Cosa vedere nella Boemia meridionale: Tábor, la roccaforte hussita

Da grande amante della Repubblica Ceca, ho sempre saputo che Tábor era una di quelle città che un giorno avrei dovuto visitare.
Non solo per ragioni prettamente estetiche, ma perchè rappresenta di un punto fondamentale nella storia del paese. Chi non ha mai sentito parlare di Jan Hus e dei suoi seguaci, gli hussiti? Basta essere stati in Piazza della Città Vecchia a Praga. O aver, anche distrattamente, letto che Martin Lutero, fondatore della chiesa protestante, si era ispirato ad un certo riformatore boemo. Hus appunto.

La fondazione di Tábor si deve infatti ad un gruppo abbastanza radicale di suoi seguaci che nel 1420, in fuga da Praga, individuarono nella collina parzialmente fortificata sulle rive del fiume Lužnice il luogo ideale per stabilirsi. Non è un caso che in ceco tábor significhi accampamento, anche se ufficialmente il nome è di natura… biblica!

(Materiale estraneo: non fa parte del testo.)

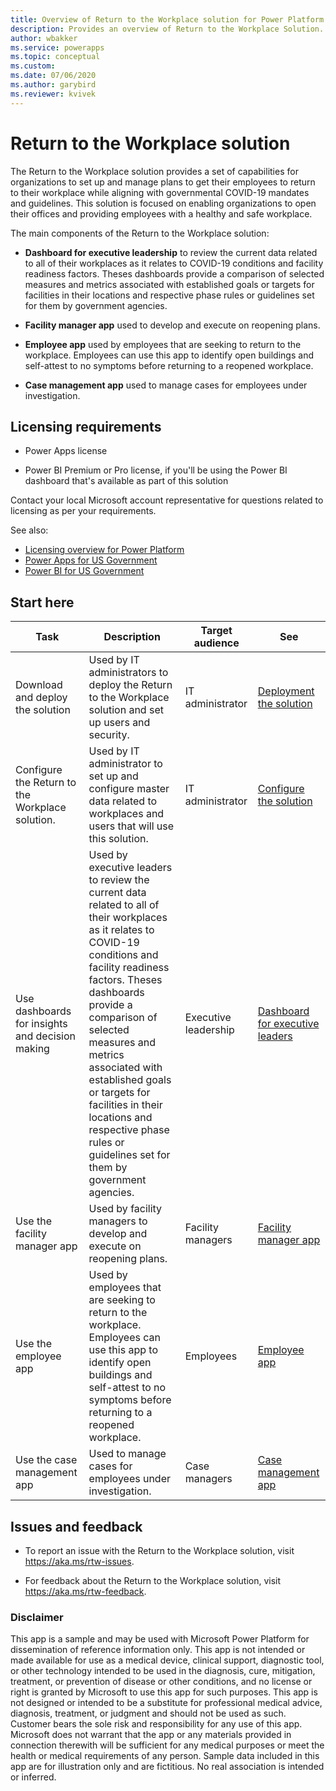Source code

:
 ```yaml
---
title: Overview of Return to the Workplace solution for Power Platform | Microsoft Docs
description: Provides an overview of Return to the Workplace Solution.
author: wbakker
ms.service: powerapps
ms.topic: conceptual
ms.custom: 
ms.date: 07/06/2020
ms.author: garybird
ms.reviewer: kvivek
---
```

# Return to the Workplace solution

The Return to the Workplace solution provides a set of capabilities for organizations to set up and manage plans to get their employees to return to their workplace while aligning with governmental COVID-19 mandates and guidelines. This solution is focused on enabling organizations to open their offices and providing employees with a healthy and safe workplace.

The main components of the Return to the Workplace solution:

- **Dashboard for executive leadership** to review the current data related to all of their workplaces as it relates to COVID-19 conditions and facility readiness factors. Theses dashboards provide a comparison of selected measures and metrics associated with established goals or targets for facilities in their locations and respective phase rules or guidelines set for them by government agencies.

- **Facility manager app** used to develop and execute on reopening plans.

- **Employee app** used by employees that are seeking to return to the workplace. Employees can use this app to identify open buildings and self-attest to no symptoms before returning to a reopened workplace.

- **Case management app** used to manage cases for employees under investigation.


<!--
## Demo: Quick overview

Watch a quick overview of the solution.

<br/>

> add video embed link

-->

## Licensing requirements

- Power Apps license

- Power BI Premium or Pro license, if you'll be using the Power BI dashboard that's available as part of this solution 


Contact your local Microsoft account representative for questions related to licensing as per your requirements.

See also: 

- [Licensing overview for Power Platform](https://docs.microsoft.com/power-platform/admin/pricing-billing-skus)
- [Power Apps for US Government](https://docs.microsoft.com/power-platform/admin/powerapps-us-government)
- [Power BI for US Government](https://docs.microsoft.com/power-bi/service-govus-overview)

## Start here

|Task | Description|Target audience|See|
|--|--|-----|--|
|Download and deploy the solution| Used by IT administrators to deploy the Return to the Workplace solution and set up users and security.|IT administrator|[Deployment the solution](deploy.md)|
|Configure the Return to the Workplace solution.| Used by IT administrator to set up and configure master data related to workplaces and users that will use this solution.|IT administrator|[Configure the solution](configure.md)|
|Use dashboards for insights and decision making|Used by executive leaders to review the current data related to all of their workplaces as it relates to COVID-19 conditions and facility readiness factors. Theses dashboards provide a comparison of selected measures and metrics associated with established goals or targets for facilities in their locations and respective phase rules or guidelines set for them by government agencies.|Executive leadership|[Dashboard for executive leaders](dashboard-for-executive-leadership.md)|
|Use the facility manager app| Used by facility managers to develop and execute on reopening plans.|Facility managers|[Facility manager app](app-for-facility-manager.md)
|Use the employee app|Used by employees that are seeking to return to the workplace. Employees can use this app to identify open buildings and self-attest to no symptoms before returning to a reopened workplace.|Employees|[Employee app](app-for-employee.md)
|Use the case management app|Used to manage cases for employees under investigation.|Case managers|[Case management app](app-for-health-and-safety-lead.md)


## Issues and feedback

- To report an issue with the Return to the Workplace solution, visit <https://aka.ms/rtw-issues>.

- For feedback about the Return to the Workplace solution, visit <https://aka.ms/rtw-feedback>.


### Disclaimer

This app is a sample and may be used with Microsoft Power Platform for dissemination of reference information only. This app is not intended or made available for use as a medical device, clinical support, diagnostic tool, or other technology intended to be used in the diagnosis, cure, mitigation, treatment, or prevention of disease or other conditions, and no license or right is granted by Microsoft to use this app for such purposes. This app is not designed or intended to be a substitute for professional medical advice, diagnosis, treatment, or judgment and should not be used as such. Customer bears the sole risk and responsibility for any use of this app. Microsoft does not warrant that the app or any materials provided in connection therewith will be sufficient for any medical purposes or meet the health or medical requirements of any person. Sample data included in this app are for illustration only and are fictitious. No real association is intended or inferred.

I suoi fondatori, insieme alla città, volevano costruire una nuova società regolata da leggi divine. Rifiutavano l’opulenza ecclesiasica ed erano convinti dell’uguaglianza tra gli individui, tanto che i nuovi abitanti erano costretti a lasciare i propri averi per condividerli con i concittadini più bisognosi. Uno degli aspetti questo che vedrà gli hussiti chiamati in causa per i secoli a venire da molti leader politici, anche ai giorni nostri. Il nome del fondatore più illustre? Quello del grande condottiero dell’esercito hussita Jan Žižka da Trocnov, ricordato e celebrato in ogni angolo della città.

Va da sé che, nel piccolo centro della Boemia Meridionale, ogni edificio custodisce una doppia anima legata indissolubilmente al periodo medievale, nonostante una mescolanza di stili da far girare la testa. Io so solo che ne sono rimasta completamente stregata. Sapevo fosse una meraviglia, ma non pensavo a tali livelli. Bisogna fare sicuramente un applauso all’amministrazione cittadina, che ha portato avanti un lavoro di restauro e conservazione eccezionale, badando anche ai più piccoli dettagli.

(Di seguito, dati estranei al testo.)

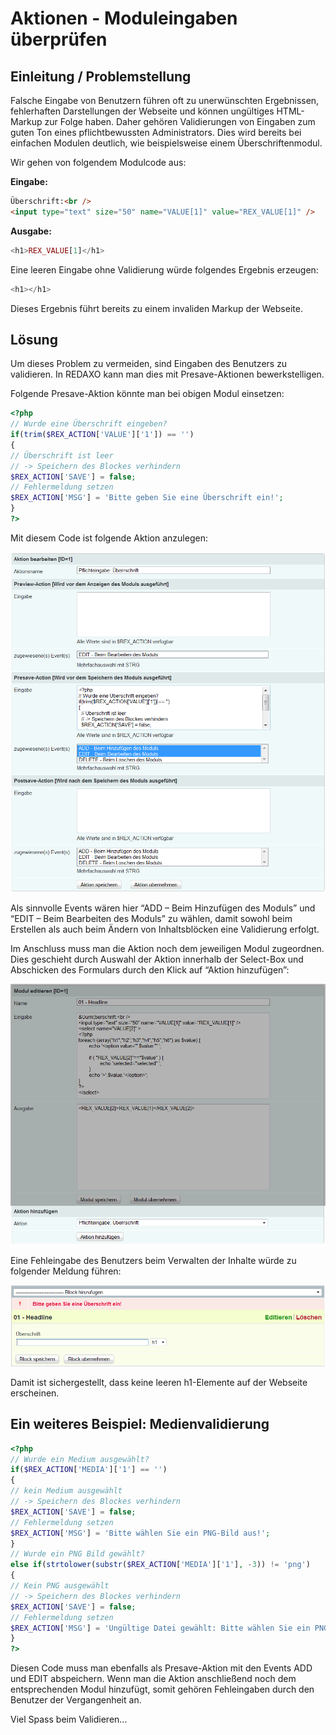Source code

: # Aktionen - Moduleingaben überprüfen

## Einleitung / Problemstellung
Falsche Eingabe von Benutzern führen oft zu unerwünschten Ergebnissen, fehlerhaften Darstellungen der Webseite und können ungültiges HTML-Markup zur Folge haben. Daher gehören Validierungen von Eingaben zum guten Ton eines pflichtbewussten Administrators. Dies wird bereits bei einfachen Modulen deutlich, wie beispielsweise einem Überschriftenmodul.

Wir gehen von folgendem Modulcode aus:

**Eingabe:**

```HTML
Überschrift:<br />
<input type="text" size="50" name="VALUE[1]" value="REX_VALUE[1]" />
```

**Ausgabe:**

```PHP
<h1>REX_VALUE[1]</h1>
```

Eine leeren Eingabe ohne Validierung würde folgendes Ergebnis erzeugen:

```PHP 
<h1></h1>
```

Dieses Ergebnis führt bereits zu einem invaliden Markup der Webseite.

## Lösung

Um dieses Problem zu vermeiden, sind Eingaben des Benutzers zu validieren. In REDAXO kann man dies mit Presave-Aktionen bewerkstelligen.

Folgende Presave-Aktion könnte man bei obigen Modul einsetzen:

```PHP
<?php
// Wurde eine Überschrift eingeben?
if(trim($REX_ACTION['VALUE']['1']) == '')
{
// Überschrift ist leer
// -> Speichern des Blockes verhindern
$REX_ACTION['SAVE'] = false;
// Fehlermeldung setzen
$REX_ACTION['MSG'] = 'Bitte geben Sie eine Überschrift ein!';
}
?>
```

Mit diesem Code ist folgende Aktion anzulegen:

![Start der Installation](/assets/4-x-tutorial-aktionen-01.png)

Als sinnvolle Events wären hier “ADD – Beim Hinzufügen des Moduls” und “EDIT – Beim Bearbeiten des Moduls” zu wählen, damit sowohl beim Erstellen als auch beim Ändern von Inhaltsblöcken eine Validierung erfolgt.

Im Anschluss muss man die Aktion noch dem jeweiligen Modul zugeordnen. Dies geschieht durch Auswahl der Aktion innerhalb der Select-Box und Abschicken des Formulars durch den Klick auf “Aktion hinzufügen”:


![Start der Installation](/assets/4-x-tutorial-aktionen-02.png)

Eine Fehleingabe des Benutzers beim Verwalten der Inhalte würde zu folgender Meldung führen:

![Start der Installation](/assets/4-x-tutorial-aktionen-03.png)

Damit ist sichergestellt, dass keine leeren h1-Elemente auf der Webseite erscheinen.

## Ein weiteres Beispiel: Medienvalidierung


```PHP
<?php
// Wurde ein Medium ausgewählt?
if($REX_ACTION['MEDIA']['1'] == '')
{
// kein Medium ausgewählt
// -> Speichern des Blockes verhindern
$REX_ACTION['SAVE'] = false;
// Fehlermeldung setzen
$REX_ACTION['MSG'] = 'Bitte wählen Sie ein PNG-Bild aus!';
}
// Wurde ein PNG Bild gewählt?
else if(strtolower(substr($REX_ACTION['MEDIA']['1'], -3)) != 'png')
{
// Kein PNG ausgewählt
// -> Speichern des Blockes verhindern
$REX_ACTION['SAVE'] = false;
// Fehlermeldung setzen
$REX_ACTION['MSG'] = 'Ungültige Datei gewählt: Bitte wählen Sie ein PNG-Bild aus!';
}
?>
```
Diesen Code muss man ebenfalls als Presave-Aktion mit den Events ADD und EDIT abspeichern. Wenn man die Aktion anschließend noch dem entsprechenden Modul hinzufügt, somit gehören Fehleingaben durch den Benutzer der Vergangenheit an.

Viel Spass beim Validieren…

Personalmente ho adorato i colori sgargianti delle case, che anche nei vicoletti secondari sono perfette. I bidoni della spazzatura con sopra disegnati fiori, animali, ma anche cavalieri hussiti. I frontoni e le decorazioni.
Tábor è un gioello dal valore inestimabile insomma, da qualsiasi prospettiva la si guardi.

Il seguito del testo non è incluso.